There’s a new reason to watch the second season of Trial & Error, one of NBC’s summer sitcoms.
Kristin Chenoweth (top).
Chenoweth is the featured guest star for the season that launches at 9 p.m. ET Thursday, slipping effortlessly into the slot filled in the first season by the equally delightful John Lithgow.
For those who missed Season 1, Trial & Error turns a satiric birdshot gun on multiple television genres, including documentaries, reality shows, legal dramas, and sitcoms themselves.
Like any birdshot gun, it doesn’t always hit its target, but it’s lighthearted and self-aware enough that it never feels too labored. It also isn’t written to the joke which is one of the reasons so many sitcoms today wear out so quickly.
At its best, Trial & Error comes closer to Parks and Rec or The Office, and Chenoweth provides a good center for a cast that already plays its positions well.
Nicholas D’Agosto (left) stars as Josh Segal, a dad-gummed New York lawyer who last season was dispatched to East Peck, South Carolina to defend an eccentric murder suspect played by Lithgow.
Framed as a mockumentary, Trial & Error sent Josh crashing into an unending stream of bizarre small-town locals. More than a few redneck stereotypes surfaced over the course of the season, but they were overshadowed by a general sense of weirdness.
Anne Flatch (Sherri Shepherd), who became Josh’s unfailingly eager local assistant, suffers from multiple one-of-a-kind physical disorders, like jumping 15 feet in the air when she’s startled.
The rest of his team is investigator Dwayne Reed (Steven Boyer), whose name is a joke that only Josh, being from New York, gets. Dwayne used to be the town cop, but he has a habit of doing things like shooting himself in the foot, literally, so now he freelances.
In Deliverance or Justified he could have been seriously menacing. Here he’s a goof.
So naturally Josh has fallen in love with the charms of East Peck, and for Season 2 he’s moved there and set up his own law practice.
Almost immediately, Lavinia Peck-Foster (Chenoweth, left), the social queen of the town that bears her maiden name, gets pulled over by a local policeman who discovers the body of her beloved husband Edgar in the trunk of her expensive car. She hires Josh to defend her.
Don’t that beat all.
As the setup suggests, Chenoweth gets to overact as Lavinia, and that neatly serves her superb comic timing. She’s got a great deadpan with more than a hint of mystery.

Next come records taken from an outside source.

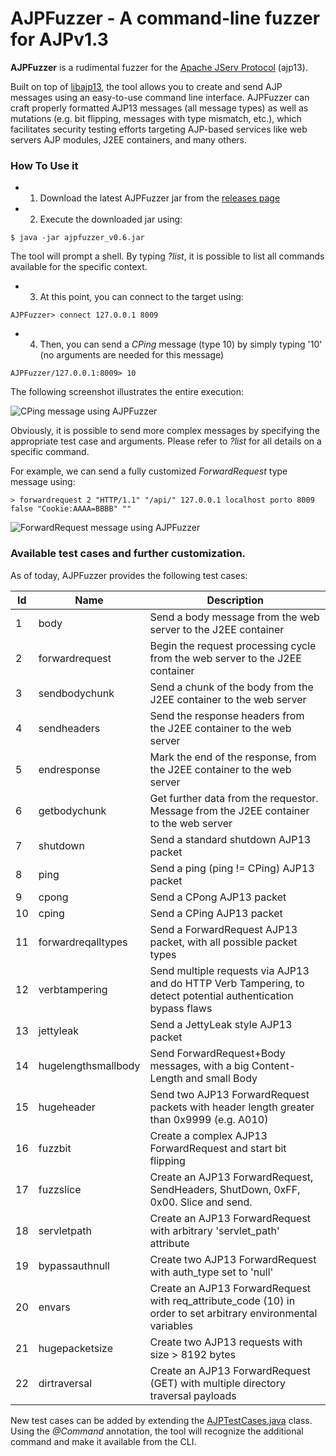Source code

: # AJPFuzzer - A command-line fuzzer for AJPv1.3

**AJPFuzzer** is a rudimental fuzzer for the [Apache JServ Protocol](https://tomcat.apache.org/connectors-doc/ajp/ajpv13a.html) (ajp13). 

Built on top of [libajp13](https://github.com/doyensec/libajp13), the tool allows you to create and send AJP messages using an easy-to-use command line interface. AJPFuzzer can craft properly formatted AJP13 messages (all message types) as well as mutations (e.g. bit flipping, messages with type mismatch, etc.), which facilitates security testing efforts targeting AJP-based services like web servers AJP modules, J2EE containers, and many others.
### How To Use it

* 1) Download the latest AJPFuzzer jar from the [releases page](https://github.com/doyensec/ajpfuzzer/releases)
* 2) Execute the downloaded jar using:
```
$ java -jar ajpfuzzer_v0.6.jar
```
The tool will prompt a shell. By typing *?list*, it is possible to list all commands available for the specific context.

* 3) At this point, you can connect to the target using:
```
AJPFuzzer> connect 127.0.0.1 8009
``` 

* 4) Then, you can send a *CPing* message (type 10) by simply typing '10' (no arguments are needed for this message)
```
AJPFuzzer/127.0.0.1:8009> 10
```

The following screenshot illustrates the entire execution:

![CPing message using AJPFuzzer](http://i.imgur.com/22lHxX3.png)

Obviously, it is possible to send more complex messages by specifying the appropriate test case and arguments. Please refer to *?list <command>* for all details on a specific command.

For example, we can send a fully customized *ForwardRequest* type message using:
	
```
> forwardrequest 2 "HTTP/1.1" "/api/" 127.0.0.1 localhost porto 8009 false "Cookie:AAAA=BBBB" ""
```

![ForwardRequest message using AJPFuzzer](http://i.imgur.com/5j5JYre.png)

### Available test cases and further customization.

As of today, AJPFuzzer provides the following test cases:

Id | Name | Description
--- | --- | ---
1 | body | Send a body message from the web server to the J2EE container
2 | forwardrequest | Begin the request processing cycle from the web server to the J2EE container
3 | sendbodychunk | Send a chunk of the body from the J2EE container to the web server
4 | sendheaders | Send the response headers from the J2EE container to the web server
5 | endresponse | Mark the end of the response, from the J2EE container to the web server
6 | getbodychunk | Get further data from the requestor. Message from the J2EE container to the web server
7 | shutdown | Send a standard shutdown AJP13 packet
8 | ping | Send a ping (ping != CPing) AJP13 packet
9 | cpong | Send a CPong AJP13 packet
10 | cping | Send a CPing AJP13 packet
11 | forwardreqalltypes | Send a ForwardRequest AJP13 packet, with all possible packet types
12 | verbtampering | Send multiple requests via AJP13 and do HTTP Verb Tampering, to detect potential authentication bypass flaws
13 | jettyleak | Send a JettyLeak style AJP13 packet
14 | hugelengthsmallbody | Send ForwardRequest+Body messages, with a big Content-Length and small Body
15 | hugeheader | Send two AJP13 ForwardRequest packets with header length greater than 0x9999 (e.g. A010)
16 | fuzzbit | Create a complex AJP13 ForwardRequest and start bit flipping
17 | fuzzslice | Create an AJP13 ForwardRequest, SendHeaders, ShutDown, 0xFF, 0x00. Slice and send.
18 | servletpath | Create an AJP13 ForwardRequest with arbitrary 'servlet_path' attribute
19 | bypassauthnull | Create two AJP13 ForwardRequest with auth_type set to 'null'
20 | envars | Create an AJP13 ForwardRequest with req_attribute_code (10) in order to set arbitrary environmental variables
21 | hugepacketsize | Create two AJP13 requests with size > 8192 bytes
22 | dirtraversal | Create an AJP13 ForwardRequest (GET) with multiple directory traversal payloads

New test cases can be added by extending the [AJPTestCases.java](https://github.com/doyensec/ajpfuzzer/blob/master/src/com/doyensec/ajpfuzzer/AJPTestCases.java) class. Using the *@Command* annotation, the tool will recognize the additional command and make it available from the CLI.  
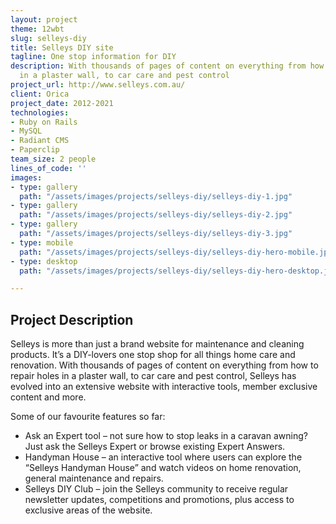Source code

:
 ```yaml
---
layout: project
theme: 12wbt
slug: selleys-diy
title: Selleys DIY site
tagline: One stop information for DIY
description: With thousands of pages of content on everything from how to repair holes
  in a plaster wall, to car care and pest control
project_url: http://www.selleys.com.au/
client: Orica
project_date: 2012-2021
technologies:
- Ruby on Rails
- MySQL
- Radiant CMS
- Paperclip
team_size: 2 people
lines_of_code: ''
images:
- type: gallery
  path: "/assets/images/projects/selleys-diy/selleys-diy-1.jpg"
- type: gallery
  path: "/assets/images/projects/selleys-diy/selleys-diy-2.jpg"
- type: gallery
  path: "/assets/images/projects/selleys-diy/selleys-diy-3.jpg"
- type: mobile
  path: "/assets/images/projects/selleys-diy/selleys-diy-hero-mobile.jpg"
- type: desktop
  path: "/assets/images/projects/selleys-diy/selleys-diy-hero-desktop.jpg"

---
```

## Project Description

Selleys is more than just a brand website for maintenance and cleaning products. It’s a DIY-lovers one stop shop for all things home care and renovation. With thousands of pages of content on everything from how to repair holes in a plaster wall, to car care and pest control, Selleys has evolved into an extensive website with interactive tools, member exclusive content and more.

Some of our favourite features so far:

<ul>
<li>Ask an Expert tool – not sure how to stop leaks in a caravan awning? Just ask the Selleys Expert or browse existing Expert Answers.</li>
<li>Handyman House – an interactive tool where users can explore the “Selleys Handyman House” and watch videos on home renovation, general maintenance and repairs.</li>
<li>Selleys DIY Club – join the Selleys community to receive regular newsletter updates, competitions and promotions, plus access to exclusive areas of the website.</li>
</ul>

Trial & Error bridges its segments a little too often with easy sex jokes, many tied to the name of the town, and some of the characters don’t rise above cartoons.
But it’s fun, and it has an actual storyline, and oh yes, it also has Jayma Mays as Carol Anne Keane, Josh’s legal adversary. Carol has a secret. Watch the first episode, see the secret, and you might find yourself thinking you’ll keep watching.